--- Goal of the exercise ---
Find the lines in the records below that contain "Autonomous", and report each of them.

(Records from a data source)
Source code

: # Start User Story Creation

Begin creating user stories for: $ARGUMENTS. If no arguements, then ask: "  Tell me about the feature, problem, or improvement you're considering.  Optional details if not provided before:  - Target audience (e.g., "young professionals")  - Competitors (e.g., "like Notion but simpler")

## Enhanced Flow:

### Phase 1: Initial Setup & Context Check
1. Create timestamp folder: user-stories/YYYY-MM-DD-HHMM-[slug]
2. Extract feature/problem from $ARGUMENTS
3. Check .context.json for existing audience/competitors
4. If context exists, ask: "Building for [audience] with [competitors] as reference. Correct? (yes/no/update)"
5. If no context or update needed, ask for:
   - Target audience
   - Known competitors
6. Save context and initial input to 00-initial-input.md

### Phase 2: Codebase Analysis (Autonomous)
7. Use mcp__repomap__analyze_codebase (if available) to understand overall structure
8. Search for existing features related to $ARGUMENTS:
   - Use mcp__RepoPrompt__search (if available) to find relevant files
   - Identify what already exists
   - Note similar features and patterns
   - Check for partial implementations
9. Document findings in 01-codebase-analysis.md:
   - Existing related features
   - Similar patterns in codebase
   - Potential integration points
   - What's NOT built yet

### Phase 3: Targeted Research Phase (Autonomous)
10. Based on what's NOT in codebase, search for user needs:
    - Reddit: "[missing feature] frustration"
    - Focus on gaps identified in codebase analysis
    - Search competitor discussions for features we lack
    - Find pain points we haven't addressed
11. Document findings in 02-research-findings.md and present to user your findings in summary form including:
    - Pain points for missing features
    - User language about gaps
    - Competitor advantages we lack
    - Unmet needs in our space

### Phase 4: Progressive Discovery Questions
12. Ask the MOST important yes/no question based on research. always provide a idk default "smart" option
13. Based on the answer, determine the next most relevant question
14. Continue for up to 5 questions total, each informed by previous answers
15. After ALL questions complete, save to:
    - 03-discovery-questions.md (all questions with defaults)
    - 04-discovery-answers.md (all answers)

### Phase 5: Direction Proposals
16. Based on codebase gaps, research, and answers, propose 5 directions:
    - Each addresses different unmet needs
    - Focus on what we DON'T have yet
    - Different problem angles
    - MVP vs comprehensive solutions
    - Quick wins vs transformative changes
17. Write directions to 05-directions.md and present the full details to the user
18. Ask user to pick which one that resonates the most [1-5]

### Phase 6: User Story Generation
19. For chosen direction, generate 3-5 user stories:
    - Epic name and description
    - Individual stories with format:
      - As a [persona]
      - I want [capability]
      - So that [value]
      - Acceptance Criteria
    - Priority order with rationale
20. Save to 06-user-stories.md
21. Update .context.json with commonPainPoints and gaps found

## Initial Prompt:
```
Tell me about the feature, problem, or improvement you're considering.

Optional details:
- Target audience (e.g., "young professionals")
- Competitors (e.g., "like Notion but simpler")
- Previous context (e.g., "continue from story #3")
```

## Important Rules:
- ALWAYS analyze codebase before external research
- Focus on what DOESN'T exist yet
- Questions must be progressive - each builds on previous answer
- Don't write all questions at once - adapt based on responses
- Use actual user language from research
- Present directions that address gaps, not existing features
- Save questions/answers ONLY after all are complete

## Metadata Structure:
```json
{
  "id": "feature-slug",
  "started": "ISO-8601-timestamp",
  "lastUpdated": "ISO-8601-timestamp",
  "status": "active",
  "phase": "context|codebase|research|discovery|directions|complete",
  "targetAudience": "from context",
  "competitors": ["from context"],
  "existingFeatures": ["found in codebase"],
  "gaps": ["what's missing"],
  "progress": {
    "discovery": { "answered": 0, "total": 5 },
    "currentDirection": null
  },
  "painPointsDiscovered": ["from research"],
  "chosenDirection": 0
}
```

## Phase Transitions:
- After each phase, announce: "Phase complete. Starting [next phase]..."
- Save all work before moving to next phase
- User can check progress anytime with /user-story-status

--- Task solution ---
### Phase 2: Codebase Analysis (Autonomous)
### Phase 3: Targeted Research Phase (Autonomous)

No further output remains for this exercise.